→ **Work item**
Give back, word for word, only the lines from the opening of the records through the one with "获取数据库服务器的一个权限，". Pictures stay out.
┌──
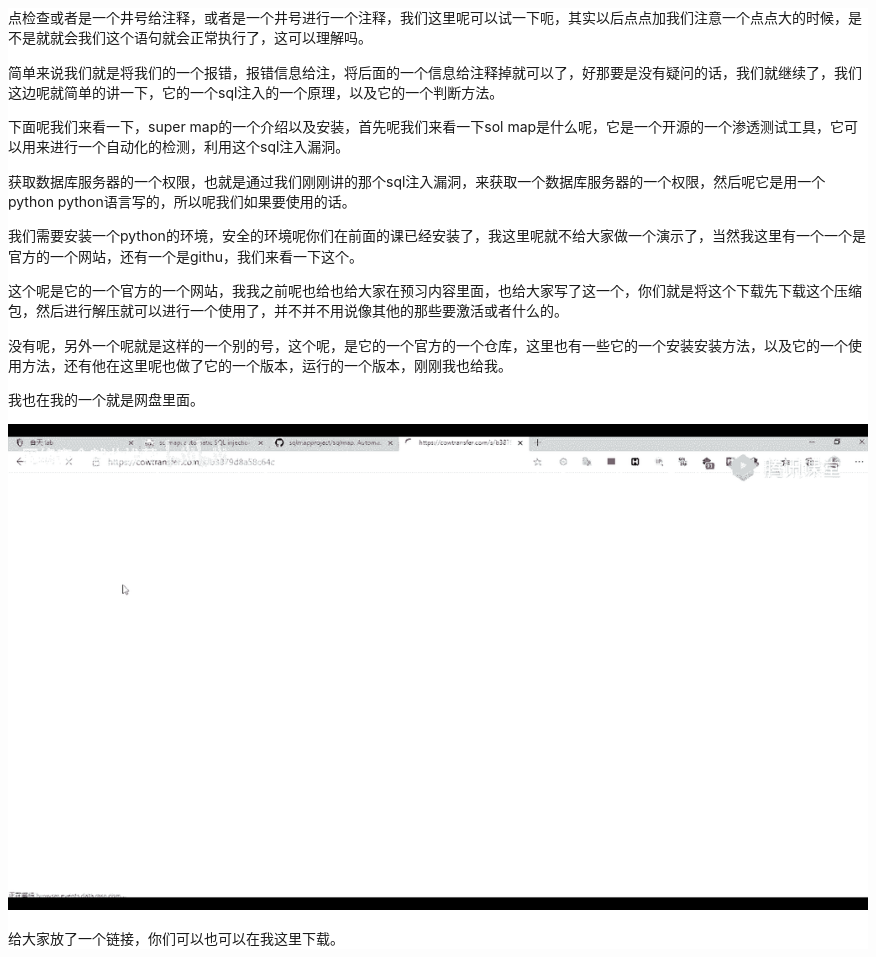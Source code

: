 点检查或者是一个井号给注释，或者是一个井号进行一个注释，我们这里呢可以试一下呃，其实以后点点加我们注意一个点点大的时候，是不是就就会我们这个语句就会正常执行了，这可以理解吗。

简单来说我们就是将我们的一个报错，报错信息给注，将后面的一个信息给注释掉就可以了，好那要是没有疑问的话，我们就继续了，我们这边呢就简单的讲一下，它的一个sql注入的一个原理，以及它的一个判断方法。

下面呢我们来看一下，super map的一个介绍以及安装，首先呢我们来看一下sol map是什么呢，它是一个开源的一个渗透测试工具，它可以用来进行一个自动化的检测，利用这个sql注入漏洞。

获取数据库服务器的一个权限，也就是通过我们刚刚讲的那个sql注入漏洞，来获取一个数据库服务器的一个权限，然后呢它是用一个python python语言写的，所以呢我们如果要使用的话。

我们需要安装一个python的环境，安全的环境呢你们在前面的课已经安装了，我这里呢就不给大家做一个演示了，当然我这里有一个一个是官方的一个网站，还有一个是githu，我们来看一下这个。

这个呢是它的一个官方的一个网站，我我之前呢也给也给大家在预习内容里面，也给大家写了这一个，你们就是将这个下载先下载这个压缩包，然后进行解压就可以进行一个使用了，并不并不用说像其他的那些要激活或者什么的。

没有呢，另外一个呢就是这样的一个别的号，这个呢，是它的一个官方的一个仓库，这里也有一些它的一个安装安装方法，以及它的一个使用方法，还有他在这里呢也做了它的一个版本，运行的一个版本，刚刚我也给我。

我也在我的一个就是网盘里面。

![](img/b0ea990879482709d357a5527645030c_49.png)

给大家放了一个链接，你们可以也可以在我这里下载。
└──
→ **Answer to the exercise**
Source code

: 点检查或者是一个井号给注释，或者是一个井号进行一个注释，我们这里呢可以试一下呃，其实以后点点加我们注意一个点点大的时候，是不是就就会我们这个语句就会正常执行了，这可以理解吗。

简单来说我们就是将我们的一个报错，报错信息给注，将后面的一个信息给注释掉就可以了，好那要是没有疑问的话，我们就继续了，我们这边呢就简单的讲一下，它的一个sql注入的一个原理，以及它的一个判断方法。

下面呢我们来看一下，super map的一个介绍以及安装，首先呢我们来看一下sol map是什么呢，它是一个开源的一个渗透测试工具，它可以用来进行一个自动化的检测，利用这个sql注入漏洞。

获取数据库服务器的一个权限，也就是通过我们刚刚讲的那个sql注入漏洞，来获取一个数据库服务器的一个权限，然后呢它是用一个python python语言写的，所以呢我们如果要使用的话。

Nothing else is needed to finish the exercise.